Leguizamo's portrayal of the character has also received praise. USA Today writer Brian Truitt said that Bruno is voiced "endearingly well" and that, despite being absent at the start of the film, Bruno is a "scene-stealing" oddball character. Richard Roeper of the Chicago Sun-Times found Leguizamo's Bruno to be "hilariously eccentric". Forbes staff writer Scott Mendelson considered Leguizamo's voicing of the character to be the film's standout performance, highlighting both its comedic and tragic elements. The Times of India described Leguizamo's voice work as "remarkable" and Bruno as a "scene-stealer" within the character's limited screen time. In an IGN review of the film, Andrea Towers praised Leguizamo's performance for balancing humour with the character's deep-seated resentment, hurt and shame. Pete Hammond writing for Deadline said that Bruno is voiced "immaculately" by Leguizamo and praised Bruno for "stealing the whole show".

=== Impact ===
Following the release of Encanto, therapists discussed the way family secrets exemplified in the Madrigals' stories about Bruno are common signs of intergenerational trauma. A study at the University of Cambridge found that the film had the potential of offering therapeutic benefits to children's mental health who see themselves represented in the characters, with Bruno being the black sheep who rejects the family's coping mechanisms.
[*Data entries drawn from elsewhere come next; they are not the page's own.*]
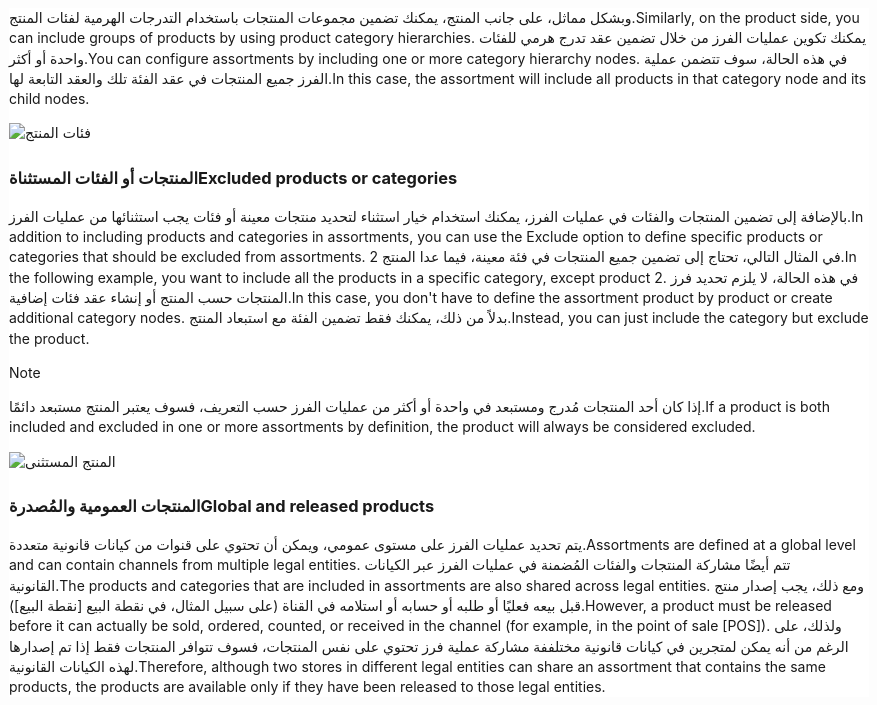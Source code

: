 <span data-ttu-id="f6c78-123">وبشكل مماثل، على جانب المنتج، يمكنك تضمين مجموعات المنتجات باستخدام التدرجات الهرمية لفئات المنتج.</span><span class="sxs-lookup"><span data-stu-id="f6c78-123">Similarly, on the product side, you can include groups of products by using product category hierarchies.</span></span> <span data-ttu-id="f6c78-124">يمكنك تكوين عمليات الفرز من خلال تضمين عقد تدرج هرمي للفئات واحدة أو أكثر.</span><span class="sxs-lookup"><span data-stu-id="f6c78-124">You can configure assortments by including one or more category hierarchy nodes.</span></span> <span data-ttu-id="f6c78-125">في هذه الحالة، سوف تتضمن عملية الفرز جميع المنتجات في عقد الفئة تلك والعقد التابعة لها.</span><span class="sxs-lookup"><span data-stu-id="f6c78-125">In this case, the assortment will include all products in that category node and its child nodes.</span></span>

![فئات المنتج](./media/Managing-assortments-figure5.png)

### <a name="excluded-products-or-categories"></a><span data-ttu-id="f6c78-127">المنتجات أو الفئات المستثناة</span><span class="sxs-lookup"><span data-stu-id="f6c78-127">Excluded products or categories</span></span>

<span data-ttu-id="f6c78-128">بالإضافة إلى تضمين المنتجات والفئات في عمليات الفرز، يمكنك استخدام خيار استثناء لتحديد منتجات معينة أو فئات يجب استثنائها من عمليات الفرز.</span><span class="sxs-lookup"><span data-stu-id="f6c78-128">In addition to including products and categories in assortments, you can use the Exclude option to define specific products or categories that should be excluded from assortments.</span></span> <span data-ttu-id="f6c78-129">في المثال التالي، تحتاج إلى تضمين جميع المنتجات في فئة معينة، فيما عدا المنتج 2.</span><span class="sxs-lookup"><span data-stu-id="f6c78-129">In the following example, you want to include all the products in a specific category, except product 2.</span></span> <span data-ttu-id="f6c78-130">في هذه الحالة، لا يلزم تحديد فرز المنتجات حسب المنتج أو إنشاء عقد فئات إضافية.</span><span class="sxs-lookup"><span data-stu-id="f6c78-130">In this case, you don't have to define the assortment product by product or create additional category nodes.</span></span> <span data-ttu-id="f6c78-131">بدلاً من ذلك، يمكنك فقط تضمين الفئة مع استبعاد المنتج.</span><span class="sxs-lookup"><span data-stu-id="f6c78-131">Instead, you can just include the category but exclude the product.</span></span>

> [!NOTE]
> <span data-ttu-id="f6c78-132">إذا كان أحد المنتجات مُدرج ومستبعد في واحدة أو أكثر من عمليات الفرز حسب التعريف، فسوف يعتبر المنتج مستبعد دائمًا.</span><span class="sxs-lookup"><span data-stu-id="f6c78-132">If a product is both included and excluded in one or more assortments by definition, the product will always be considered excluded.</span></span>

![المنتج المستثنى](./media/Managing-assortments-figure6.png)

### <a name="global-and-released-products"></a><span data-ttu-id="f6c78-134">المنتجات العمومية والمُصدرة</span><span class="sxs-lookup"><span data-stu-id="f6c78-134">Global and released products</span></span>

<span data-ttu-id="f6c78-135">يتم تحديد عمليات الفرز على مستوى عمومي، ويمكن أن تحتوي على قنوات من كيانات قانونية متعددة.</span><span class="sxs-lookup"><span data-stu-id="f6c78-135">Assortments are defined at a global level and can contain channels from multiple legal entities.</span></span> <span data-ttu-id="f6c78-136">تتم أيضًا مشاركة المنتجات والفئات المُضمنة في عمليات الفرز عبر الكيانات القانونية.</span><span class="sxs-lookup"><span data-stu-id="f6c78-136">The products and categories that are included in assortments are also shared across legal entities.</span></span> <span data-ttu-id="f6c78-137">ومع ذلك، يجب إصدار منتج قبل بيعه فعليًا أو طلبه أو حسابه أو استلامه في القناة (على سبيل المثال، في نقطة البيع \[نقطة البيع\]).</span><span class="sxs-lookup"><span data-stu-id="f6c78-137">However, a product must be released before it can actually be sold, ordered, counted, or received in the channel (for example, in the point of sale \[POS\]).</span></span> <span data-ttu-id="f6c78-138">ولذلك، على الرغم من أنه يمكن لمتجرين في كيانات قانونية مختلففة مشاركة عملية فرز تحتوي على نفس المنتجات، فسوف تتوافر المنتجات فقط إذا تم إصدارها لهذه الكيانات القانونية.</span><span class="sxs-lookup"><span data-stu-id="f6c78-138">Therefore, although two stores in different legal entities can share an assortment that contains the same products, the products are available only if they have been released to those legal entities.</span></span>
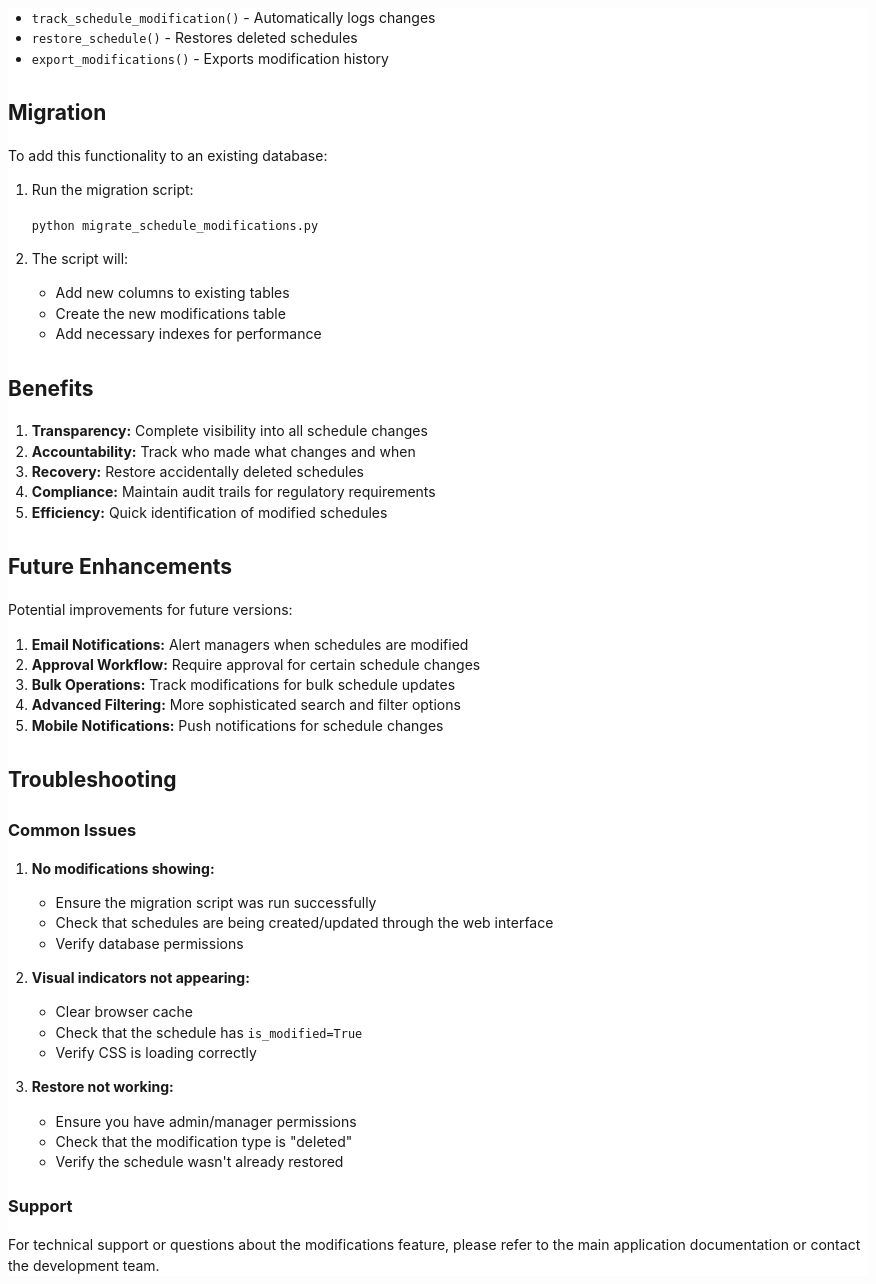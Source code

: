 - `track_schedule_modification()` - Automatically logs changes
- `restore_schedule()` - Restores deleted schedules
- `export_modifications()` - Exports modification history

## Migration

To add this functionality to an existing database:

1. Run the migration script:
   ```bash
   python migrate_schedule_modifications.py
   ```

2. The script will:
   - Add new columns to existing tables
   - Create the new modifications table
   - Add necessary indexes for performance

## Benefits

1. **Transparency:** Complete visibility into all schedule changes
2. **Accountability:** Track who made what changes and when
3. **Recovery:** Restore accidentally deleted schedules
4. **Compliance:** Maintain audit trails for regulatory requirements
5. **Efficiency:** Quick identification of modified schedules

## Future Enhancements

Potential improvements for future versions:

1. **Email Notifications:** Alert managers when schedules are modified
2. **Approval Workflow:** Require approval for certain schedule changes
3. **Bulk Operations:** Track modifications for bulk schedule updates
4. **Advanced Filtering:** More sophisticated search and filter options
5. **Mobile Notifications:** Push notifications for schedule changes

## Troubleshooting

### Common Issues

1. **No modifications showing:**
   - Ensure the migration script was run successfully
   - Check that schedules are being created/updated through the web interface
   - Verify database permissions

2. **Visual indicators not appearing:**
   - Clear browser cache
   - Check that the schedule has `is_modified=True`
   - Verify CSS is loading correctly

3. **Restore not working:**
   - Ensure you have admin/manager permissions
   - Check that the modification type is "deleted"
   - Verify the schedule wasn't already restored

### Support

For technical support or questions about the modifications feature, please refer to the main application documentation or contact the development team. 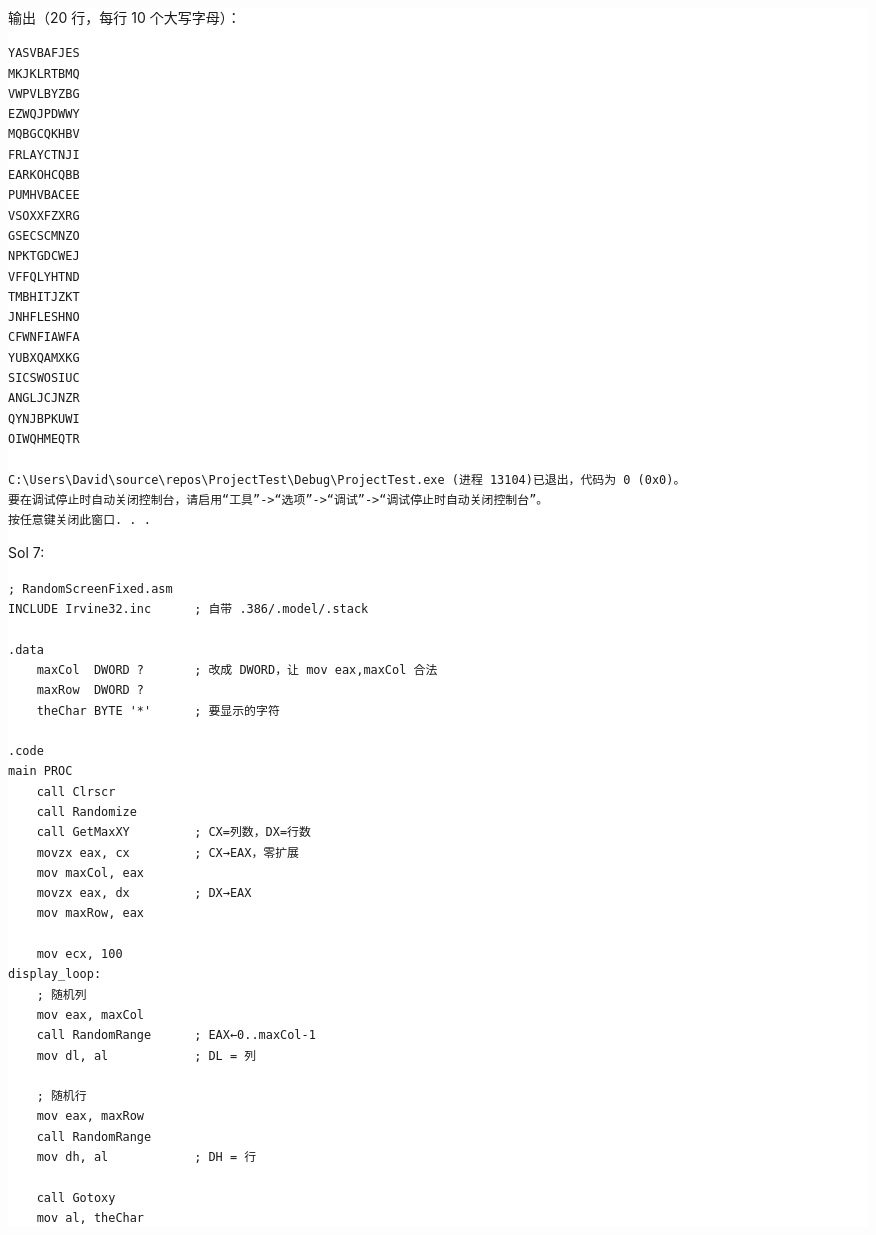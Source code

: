 输出（20 行，每行 10 个大写字母）：

```
YASVBAFJES
MKJKLRTBMQ
VWPVLBYZBG
EZWQJPDWWY
MQBGCQKHBV
FRLAYCTNJI
EARKOHCQBB
PUMHVBACEE
VSOXXFZXRG
GSECSCMNZO
NPKTGDCWEJ
VFFQLYHTND
TMBHITJZKT
JNHFLESHNO
CFWNFIAWFA
YUBXQAMXKG
SICSWOSIUC
ANGLJCJNZR
QYNJBPKUWI
OIWQHMEQTR

C:\Users\David\source\repos\ProjectTest\Debug\ProjectTest.exe (进程 13104)已退出，代码为 0 (0x0)。
要在调试停止时自动关闭控制台，请启用“工具”->“选项”->“调试”->“调试停止时自动关闭控制台”。
按任意键关闭此窗口. . .
```



Sol 7:

```assembly
; RandomScreenFixed.asm
INCLUDE Irvine32.inc      ; 自带 .386/.model/.stack

.data
    maxCol  DWORD ?       ; 改成 DWORD，让 mov eax,maxCol 合法
    maxRow  DWORD ?
    theChar BYTE '*'      ; 要显示的字符

.code
main PROC
    call Clrscr
    call Randomize
    call GetMaxXY         ; CX=列数，DX=行数
    movzx eax, cx         ; CX→EAX，零扩展
    mov maxCol, eax
    movzx eax, dx         ; DX→EAX
    mov maxRow, eax

    mov ecx, 100
display_loop:
    ; 随机列
    mov eax, maxCol
    call RandomRange      ; EAX←0..maxCol-1
    mov dl, al            ; DL = 列

    ; 随机行
    mov eax, maxRow
    call RandomRange
    mov dh, al            ; DH = 行

    call Gotoxy
    mov al, theChar
```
Lucy Blake wrote for Psychology Today that the film shows that the Madrigals' happy ending is a challenging process that involves addressing their traumas, understanding the perspectives of others and finally "talking about Bruno".

=== Accolades ===
Leguizamo received several award nominations for voicing Bruno, including Best Voice Acting (Feature) category in the 2022 Annie Awards, Best Voice Acting category in the Austin Film Critics Association Awards 2021, Best Animated or VFX Performance category at the 5th Hollywood Critics Association Film Awards and Best Actor in a Feature Film category in the 2022 Imagen Awards.